Sophie married into a fifth-generation mixed cropping and livestock enterprise in the Far North, run by Roy and June and their sons, Tom and Henry. Tom managed day-to-day livestock and the western paddocks; Henry led most broadacre work on the eastern blocks while expanding a personal contracting venture. Pride ran deep, as did a fear of scrutiny in a close community. Despite reservations, Sophie was given bookkeeping across the whole enterprise. 

With two young children and no regular family help for child-minding—everyone else was on the tools—Sophie often worked in snatches between naps and after dark. The stop-start rhythm left her feeling alone and frayed, and the books never had an uninterrupted hour. 

Referred by their accountant, the first meeting was simply to listen and map the position: an overdraft near its limit, rates edging urgent, creditors calling after tea, and softer livestock prices. The Rural Financial Counsellor (RFC) explained how RBS works—free, confidential and independent—and talked through the Client Service Agreement so Sophie knew the scope, limits and shared responsibilities.  

Tasks were broken into manageable steps: confirm creditor balances, lodge overdue BAS with the accountant looped in, and draft a cash flow separating farm and household. Quiet wellbeing referrals acknowledged fatigue and “noise,” and small wins helped early: the RBS Relief Fund covered an overdue power bill and truck rego so grain and hay could keep moving. 

Progress held until a family feud surfaced. Henry’s expansion relied on handshake deals inside the wider business. Some machinery finance sat in his name, but the gear was critical to the whole farming enterprise.  

When a creditor threatened repossession of Henry’s header, tempers flared. The RFC clarified line-by-line liabilities across the family enterprise and Henry’s separate venture, then helped reopen discussions with the creditor. Formal talks were held, but when the season tightened the final payment fell short and the creditor withdrew. 

At the same time, in-law resistance to “outside help” hardened. Appointments slipped. To reduce overwhelm, the RFC offered shorter sessions, trimmed task lists and reinforced confidentiality.  

When silence continued, the RFC exited—warmly and clearly—summarising progress, listing outstanding tasks and explaining how to re-enter.  
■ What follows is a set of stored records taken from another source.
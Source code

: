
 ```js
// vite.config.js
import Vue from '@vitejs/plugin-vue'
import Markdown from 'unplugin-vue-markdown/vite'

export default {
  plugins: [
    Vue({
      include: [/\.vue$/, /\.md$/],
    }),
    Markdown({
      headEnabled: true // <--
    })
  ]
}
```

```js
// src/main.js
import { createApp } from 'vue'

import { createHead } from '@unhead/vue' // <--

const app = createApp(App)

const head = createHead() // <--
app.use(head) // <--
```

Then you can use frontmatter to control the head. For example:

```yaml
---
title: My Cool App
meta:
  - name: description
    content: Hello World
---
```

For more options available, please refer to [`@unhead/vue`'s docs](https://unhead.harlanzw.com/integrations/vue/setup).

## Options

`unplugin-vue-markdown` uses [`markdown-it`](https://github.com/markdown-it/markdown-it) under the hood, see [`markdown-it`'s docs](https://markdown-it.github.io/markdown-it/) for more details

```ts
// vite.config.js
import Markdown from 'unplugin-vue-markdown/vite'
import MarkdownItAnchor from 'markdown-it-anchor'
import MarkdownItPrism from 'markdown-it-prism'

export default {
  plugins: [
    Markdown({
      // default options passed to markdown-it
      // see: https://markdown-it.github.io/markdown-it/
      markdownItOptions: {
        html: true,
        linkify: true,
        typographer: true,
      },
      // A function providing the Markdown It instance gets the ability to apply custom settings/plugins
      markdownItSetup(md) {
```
A few months later Sophie returned. A supplier’s final notice had landed; rates were due; consensus was elusive. Because the exit hadn’t blamed anyone, re-entry felt safe.  
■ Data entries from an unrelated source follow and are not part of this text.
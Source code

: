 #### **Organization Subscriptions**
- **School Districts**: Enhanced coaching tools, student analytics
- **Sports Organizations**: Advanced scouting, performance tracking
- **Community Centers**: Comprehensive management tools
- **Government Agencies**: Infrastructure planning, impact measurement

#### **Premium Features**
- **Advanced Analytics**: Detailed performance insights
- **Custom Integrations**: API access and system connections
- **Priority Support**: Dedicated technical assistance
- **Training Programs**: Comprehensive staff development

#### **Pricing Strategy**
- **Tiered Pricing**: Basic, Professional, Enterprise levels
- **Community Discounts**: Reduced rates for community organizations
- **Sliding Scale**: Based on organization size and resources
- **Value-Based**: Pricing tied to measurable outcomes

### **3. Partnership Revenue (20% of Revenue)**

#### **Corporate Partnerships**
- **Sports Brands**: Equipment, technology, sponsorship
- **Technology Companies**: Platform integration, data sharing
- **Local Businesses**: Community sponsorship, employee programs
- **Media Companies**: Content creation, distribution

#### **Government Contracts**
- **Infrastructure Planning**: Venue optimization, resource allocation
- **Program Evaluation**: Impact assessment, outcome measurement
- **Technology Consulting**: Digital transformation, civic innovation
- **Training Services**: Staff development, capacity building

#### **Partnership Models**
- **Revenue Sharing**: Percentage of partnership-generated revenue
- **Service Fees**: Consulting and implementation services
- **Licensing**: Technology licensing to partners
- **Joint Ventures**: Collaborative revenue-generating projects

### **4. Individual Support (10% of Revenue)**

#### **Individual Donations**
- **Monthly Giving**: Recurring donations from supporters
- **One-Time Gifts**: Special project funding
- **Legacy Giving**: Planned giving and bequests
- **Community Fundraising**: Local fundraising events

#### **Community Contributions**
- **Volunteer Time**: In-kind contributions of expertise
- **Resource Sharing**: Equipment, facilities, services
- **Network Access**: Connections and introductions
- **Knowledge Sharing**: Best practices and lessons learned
Triage followed at the kitchen table with Sophie and Tom: together they updated the statement of position, reviewed all creditors, set workable budgets and aligned payment plans to cash flow. The next BAS went in on time and an old fuel account—long a source of anxiety—was cleared. 

Focus then shifted to governance: roles, spending boundaries and Henry’s dual hats.  

The RFC facilitated a concise family agreement—day-to-day spending limits, approvals for capital, how machinery costs and liabilities are shared and documented, and how Henry’s personal enterprise is ring-fenced.  

As the whole-of-enterprise bookkeeper, Sophie was given clear authority to implement what was agreed. 

Then Henry pushed for the RFC to handle all his creditor calls. A respectful boundary was set: the RFC would stand beside him, not replace him.  

After seeking independent advice on insolvency risk, Henry chose to “fight on” interstate without meeting agreed steps. In response, his part of the case was respectfully closed with a summary of options should circumstances change. 

With Sophie and Tom, the rhythm held—short, regular check-ins with clear actions. When health wobbled, the process allowed space without losing momentum. When Roy’s reflex to “just extend the overdraft” re-appeared, the numbers did the talking and informed decisions adhered to. 

On closure, agreed goals had been met: the rates were current; payment plans operating; BAS up to date; and a seasonal cash flow linking feed, fuel and finance to the choices ahead. Conversations had shifted. Money talks were measured, not a stoush. Roy and June understood confidentiality. Tom stayed focused on livestock and paddocks. Henry knew what sat with him. And Sophie—entrusted with bookkeeping across the enterprise—had room to lead without being left alone with the load.